Where the records hold the string "https", show the whole line it sits on.
[Extracted entries Boundary: Start]
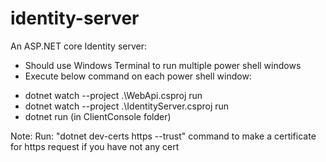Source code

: # identity-server
An ASP.NET core Identity server:

- Should use Windows Terminal to run multiple power shell windows
- Execute below command on each power shell window:
 + dotnet watch --project .\WebApi.csproj run
 + dotnet watch --project .\IdentityServer.csproj run
 + dotnet run  (in ClientConsole folder)

Note: 
Run: "dotnet dev-certs https --trust" command to make a certificate for https request if you have not any cert
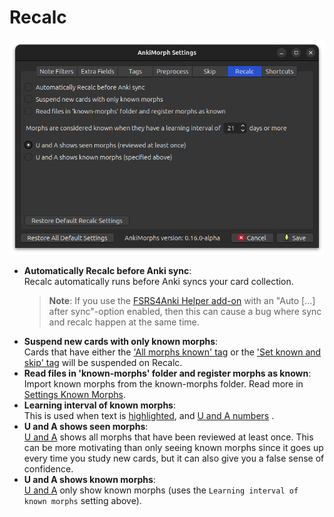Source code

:# Recalc

![recalc-tab.png](../../../img/recalc-tab.png)

* **Automatically Recalc before Anki sync**:  
  Recalc automatically runs before Anki syncs your card collection.
  > **Note**: If you use the [FSRS4Anki Helper add-on](https://ankiweb.net/shared/info/759844606) with an "Auto [...]
  after sync"-option enabled, then this can cause a bug where sync and recalc happen at the same time.
* **Suspend new cards with only known morphs**:  
  Cards that have either the ['All morphs known' tag](tags.md) or the ['Set known and skip' tag](tags.md) will be
  suspended on Recalc.
* **Read files in 'known-morphs' folder and register morphs as known**:  
  Import known morphs from the known-morphs folder. Read more in [Settings Known Morphs](../setting-known-morphs.md).
* **Learning interval of known morphs**:  
  This is used when text is [highlighted](../../setup/settings/extra-fields.md#using-am-highlighted), and [U and A numbers](../../installation/changes-to-anki.md#toolbar)
  .
* **U and A shows seen morphs**:  
  [U and A](../../installation/changes-to-anki.md#toolbar) shows all morphs that have been reviewed at least once. This can be more motivating than
  only seeing known morphs since it goes up every time you study new cards, but it can also give you a false sense of
  confidence.
* **U and A shows known morphs**:  
  [U and A](../../installation/changes-to-anki.md#toolbar) only show known morphs (uses the `Learning interval of known morphs` setting above).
[Extracted entries Boundary: End]
Answer to this exercise →
Run: "dotnet dev-certs https --trust" command to make a certificate for https request if you have not any cert
  > **Note**: If you use the [FSRS4Anki Helper add-on](https://ankiweb.net/shared/info/759844606) with an "Auto [...]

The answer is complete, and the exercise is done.